Секрет в том, что люди добровольно загоняют себя в рамки, которые для них никто не устанавливал. Все пытаются провести линии внутри условного квадрата. Люблю эту задачку. Она не про логику, а про свободу. Про то, как мы боимся перейти черту, которой на самом деле нет. И не потому что опасаемся наказания, а потому что привыкли, что нельзя за флажки, даже если они ненастоящие. Я так и сказал, когда меня вызвали к доске. Никто не решил задачку, поэтому я поднял руку. И всё подробно объяснил. Слишком подробно.

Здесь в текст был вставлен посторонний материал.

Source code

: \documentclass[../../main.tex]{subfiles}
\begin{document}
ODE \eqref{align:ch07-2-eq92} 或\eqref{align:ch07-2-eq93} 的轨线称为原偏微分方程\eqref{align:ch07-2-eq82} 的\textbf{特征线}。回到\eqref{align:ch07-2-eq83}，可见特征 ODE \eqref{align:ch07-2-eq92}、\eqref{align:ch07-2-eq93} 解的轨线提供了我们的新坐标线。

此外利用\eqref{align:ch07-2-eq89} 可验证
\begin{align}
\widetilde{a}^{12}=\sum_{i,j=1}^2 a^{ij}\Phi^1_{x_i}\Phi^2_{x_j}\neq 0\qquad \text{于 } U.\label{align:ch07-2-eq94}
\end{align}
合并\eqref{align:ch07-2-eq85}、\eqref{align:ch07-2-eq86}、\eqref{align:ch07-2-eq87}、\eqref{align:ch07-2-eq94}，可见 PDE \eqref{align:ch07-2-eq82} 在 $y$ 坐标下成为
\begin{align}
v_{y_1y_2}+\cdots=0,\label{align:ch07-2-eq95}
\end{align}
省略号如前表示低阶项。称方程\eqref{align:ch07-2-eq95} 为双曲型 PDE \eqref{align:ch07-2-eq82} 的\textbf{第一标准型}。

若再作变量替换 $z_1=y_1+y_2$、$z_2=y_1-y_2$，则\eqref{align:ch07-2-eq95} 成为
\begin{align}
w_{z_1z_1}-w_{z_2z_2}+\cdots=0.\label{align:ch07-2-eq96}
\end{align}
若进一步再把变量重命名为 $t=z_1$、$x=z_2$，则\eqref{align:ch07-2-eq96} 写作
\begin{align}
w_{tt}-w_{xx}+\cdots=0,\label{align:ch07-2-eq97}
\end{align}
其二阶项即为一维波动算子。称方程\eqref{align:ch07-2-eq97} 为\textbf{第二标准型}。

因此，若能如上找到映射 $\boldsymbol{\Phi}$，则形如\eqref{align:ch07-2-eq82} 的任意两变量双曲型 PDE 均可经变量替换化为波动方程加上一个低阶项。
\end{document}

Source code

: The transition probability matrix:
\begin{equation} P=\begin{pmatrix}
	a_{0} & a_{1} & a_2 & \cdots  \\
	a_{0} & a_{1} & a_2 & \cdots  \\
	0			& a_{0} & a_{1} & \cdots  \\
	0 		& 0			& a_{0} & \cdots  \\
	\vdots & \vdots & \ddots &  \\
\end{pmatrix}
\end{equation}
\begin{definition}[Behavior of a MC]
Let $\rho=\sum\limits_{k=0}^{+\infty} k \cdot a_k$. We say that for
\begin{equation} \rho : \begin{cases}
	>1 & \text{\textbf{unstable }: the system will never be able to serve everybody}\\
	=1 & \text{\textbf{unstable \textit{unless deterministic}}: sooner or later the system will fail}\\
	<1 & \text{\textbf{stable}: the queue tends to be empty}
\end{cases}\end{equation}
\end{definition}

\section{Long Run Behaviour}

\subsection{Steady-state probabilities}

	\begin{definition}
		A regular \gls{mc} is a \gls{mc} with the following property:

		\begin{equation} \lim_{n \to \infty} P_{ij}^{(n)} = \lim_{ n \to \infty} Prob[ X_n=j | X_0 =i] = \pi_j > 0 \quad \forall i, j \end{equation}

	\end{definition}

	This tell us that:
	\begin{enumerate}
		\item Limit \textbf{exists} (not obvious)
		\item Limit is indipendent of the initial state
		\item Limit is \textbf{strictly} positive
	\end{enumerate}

Получилось нечестно, ведь я уже знал решение – года три назад наткнулся на эти точки в одной не самой интересной книге. Но ведь я и вправду тогда сам с ними разобрался и подумал о свободе, о флажках, а теперь лишь притворился, что сделал это сейчас, на занятиях. Всё равно почувствовал себя обманщиком, и чем больше меня хвалил профессор Тёрнер, тем мне становилось паршивее. А потом и Эшли меня похвалила, и я ей всё рассказал – сразу, как только мы вышли на Кармен-авеню и отправились на обед в Магнусон-центр. И она поняла. Сказала, что это не ложь, что я вообще молодец, потому что справился с задачкой три года назад, а профессор Тёрнер обмолвился, что даже для нашего возраста она сложновата.

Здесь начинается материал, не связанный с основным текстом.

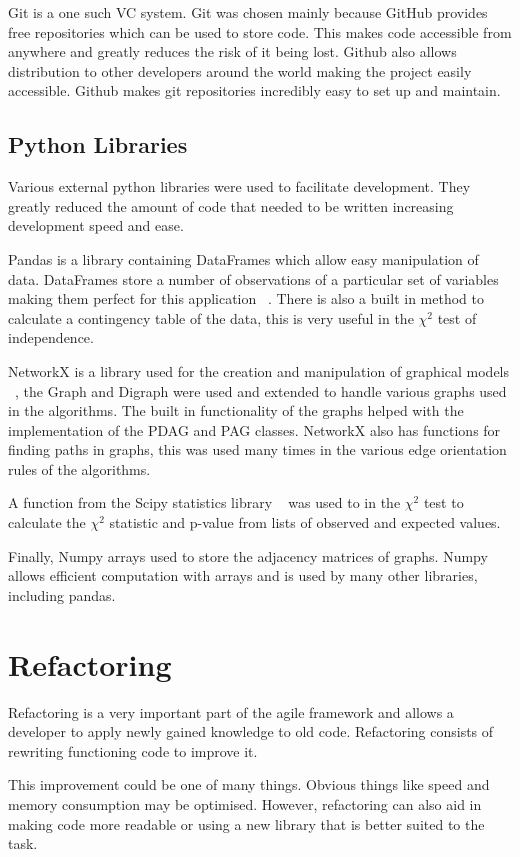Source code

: \documentclass{UoYCSproject}
\begin{document}
Git is a one such VC system. Git was chosen mainly because GitHub provides free repositories which can be used to store code. This makes code accessible from anywhere and greatly reduces the risk of it being lost. Github also allows distribution to other developers around the world making the project easily accessible. Github makes git repositories incredibly easy to set up and maintain. 

\subsection{Python Libraries}
Various external python libraries were used to facilitate development. They greatly reduced the amount of code that needed to be written increasing development speed and ease.

Pandas is a library containing DataFrames which allow easy manipulation of data. DataFrames store a number of observations of a particular set of variables making them perfect for this application ~\parencite{pandas}. There is also a built in method to calculate a contingency table of the data, this is very useful in the $\chi^2$ test of independence.

NetworkX is a library used for the creation and manipulation of graphical models ~\parencite{networkx}, the Graph and Digraph were used and extended to handle various graphs used in the algorithms. The built in functionality of the graphs helped with the implementation of the PDAG and PAG classes. NetworkX also has functions for finding paths in graphs, this was used many times in the various edge orientation rules of the algorithms.

A function from the Scipy statistics library ~\parencite{scipy} was used to in the $\chi^2$ test to calculate the $\chi^2$ statistic and p-value from lists of observed and expected values.

Finally, Numpy arrays used to store the adjacency matrices of graphs. Numpy allows efficient computation with arrays and is used by many other libraries, including pandas. ~\parencite{numpy}  

\section{Refactoring}
Refactoring is a very important part of the agile framework and allows a developer to apply newly gained knowledge to old code. Refactoring consists of rewriting functioning code to improve it.

This improvement could be one of many things. Obvious things like speed and memory consumption may be optimised. However, refactoring can also aid in making code more readable or using a new library that is better suited to the task.
\end{document}
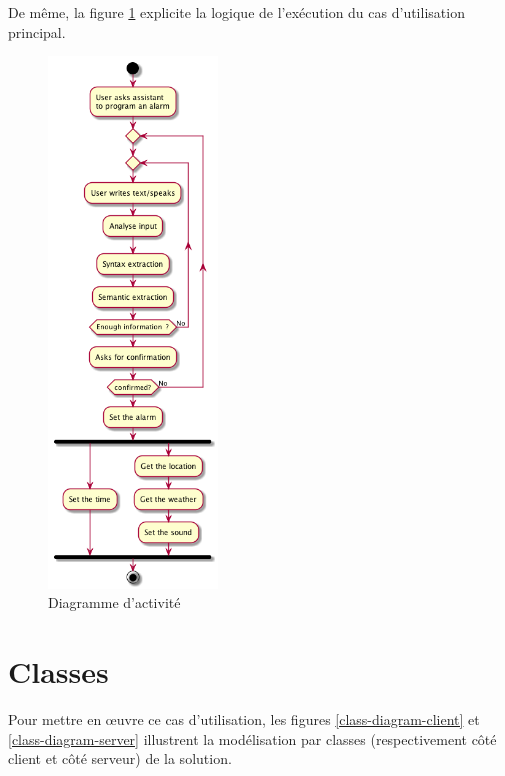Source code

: De même, la figure \ref{activity-diagram} explicite la logique de l'exécution du cas d'utilisation principal.

\begin{figure}[!h]
    \centering
    \includegraphics[width=0.4\textwidth]{../docs/conception/build/activityDiagram.png}
    \caption{Diagramme d'activité}
    \label{activity-diagram}
\end{figure}


\section{Classes}

Pour mettre en œuvre ce cas d'utilisation, les figures \ref{class-diagram-client} et \ref{class-diagram-server}
illustrent la modélisation par classes (respectivement côté client et côté serveur) de la solution.

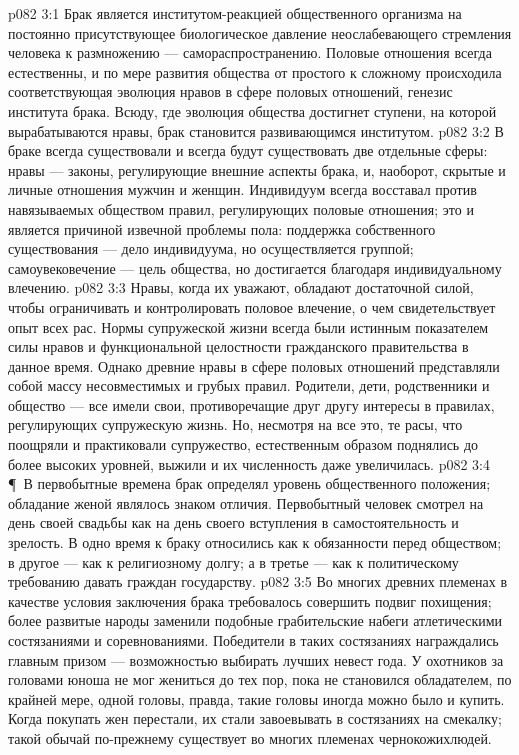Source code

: \vs p082 3:1 Брак является институтом\hyp{}реакцией общественного организма на постоянно присутствующее биологическое давление неослабевающего стремления человека к размножению --- самораспространению. Половые отношения всегда естественны, и по мере развития общества от простого к сложному происходила соответствующая эволюция нравов в сфере половых отношений, генезис института брака. Всюду, где эволюция общества достигнет ступени, на которой вырабатываются нравы, брак становится развивающимся институтом.
\vs p082 3:2 В браке всегда существовали и всегда будут существовать две отдельные сферы: нравы --- законы, регулирующие внешние аспекты брака, и, наоборот, скрытые и личные отношения мужчин и женщин. Индивидуум всегда восставал против навязываемых обществом правил, регулирующих половые отношения; это и является причиной извечной проблемы пола: поддержка собственного существования --- дело индивидуума, но осуществляется группой; самоувековечение --- цель общества, но достигается благодаря индивидуальному влечению.
\vs p082 3:3 Нравы, когда их уважают, обладают достаточной силой, чтобы ограничивать и контролировать половое влечение, о чем свидетельствует опыт всех рас. Нормы супружеской жизни всегда были истинным показателем силы нравов и функциональной целостности гражданского правительства в данное время. Однако древние нравы в сфере половых отношений представляли собой массу несовместимых и грубых правил. Родители, дети, родственники и общество --- все имели свои, противоречащие друг другу интересы в правилах, регулирующих супружескую жизнь. Но, несмотря на все это, те расы, что поощряли и практиковали супружество, естественным образом поднялись до более высоких уровней, выжили и их численность даже увеличилась.
\vs p082 3:4 \P\ В первобытные времена брак определял уровень общественного положения; обладание женой являлось знаком отличия. Первобытный человек смотрел на день своей свадьбы как на день своего вступления в самостоятельность и зрелость. В одно время к браку относились как к обязанности перед обществом; в другое --- как к религиозному долгу; а в третье --- как к политическому требованию давать граждан государству.
\vs p082 3:5 Во многих древних племенах в качестве условия заключения брака требовалось совершить подвиг похищения; более развитые народы заменили подобные грабительские набеги атлетическими состязаниями и соревнованиями. Победители в таких состязаниях награждались главным призом --- возможностью выбирать лучших невест года. У охотников за головами юноша не мог жениться до тех пор, пока не становился обладателем, по крайней мере, одной головы, правда, такие головы иногда можно было и купить. Когда покупать жен перестали, их стали завоевывать в состязаниях на смекалку; такой обычай по\hyp{}прежнему существует во многих племенах чернокожихлюдей.

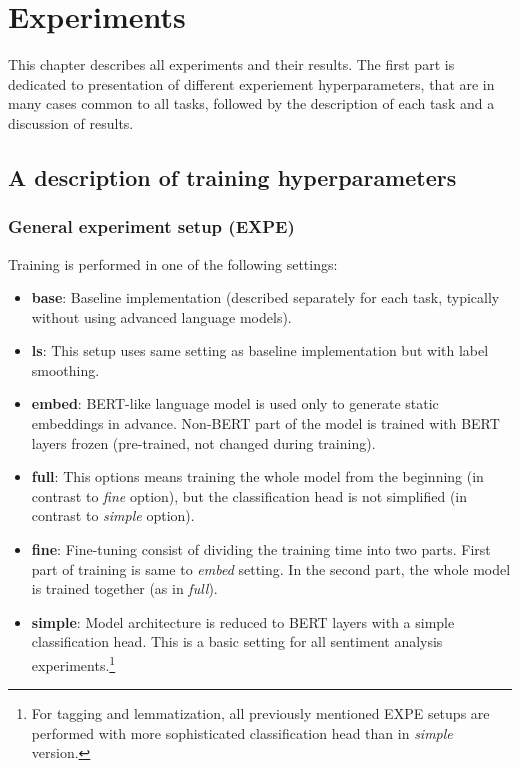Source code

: \chapter{Experiments}
\label{chap:exp}
This chapter describes all experiments and their results. The first part is dedicated to presentation of different experiement hyperparameters, that are in many cases common to all tasks, followed by the description of each task and a discussion of results.
\section{A description of training hyperparameters}
\label{sec:expe}
\subsection{General experiment setup (EXPE)}
Training is performed in one of the following settings:
\begin{itemize}
\item \textbf{base}: Baseline implementation (described separately for each task, typically without using advanced language models).
\item \textbf{ls}: This setup uses same setting as baseline implementation but with label smoothing.
\item \textbf{embed}: BERT-like language model is used only to generate static embeddings in advance. Non-BERT part of the model is trained with BERT layers frozen (pre-trained, not changed during training).
\item \textbf{full}: This options means training the whole model from the beginning (in contrast to \textit{fine} option), but the classification head is not simplified (in contrast to \textit{simple} option).
\item \textbf{fine}: Fine-tuning consist of dividing the training time into two parts. First part of training is same to \textit{embed} setting. In the second part, the whole model is trained together (as in \textit{full}).
\item \textbf{simple}: Model architecture is reduced to BERT layers with a simple classification head. This is a basic setting for all sentiment analysis experiments.\footnote{For tagging and lemmatization, all previously mentioned EXPE setups are performed with more sophisticated classification head than in \textit{simple} version.} 
\end{itemize}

Я приободрился. Давно не получал удовольствия от того, что могу открыто говорить правду, показывать, что на самом деле чувствую. Наверное, поэтому с такой лёгкостью заговорил на американской литературе про то, как мир вокруг превращается в текст, а после занятия подошёл к профессору Джею и признался, что не хочу писать эссе по «Ночь нежна».
– И почему же?
Я сказал, что «Ночь нежна» ненастоящая. То есть, может, она и была когда-то настоящей, но сейчас я в неё не верю.
– Слишком рафинированная.
Да, я так и сказал – refined, хотя по-английски это не совсем то. Добавил, что метания сытых людей навевают скуку. И что это довольно глупая жизнь, когда ты поначалу только жрёшь, а потом только и думаешь, что бы пожрать этакое, ещё не жратое. Я почти буквально процитировал Стругацких, но профессор Джей, конечно, не понял. Вряд ли он их читал. Не знаю даже, переведён ли «Град обречённый» на английский.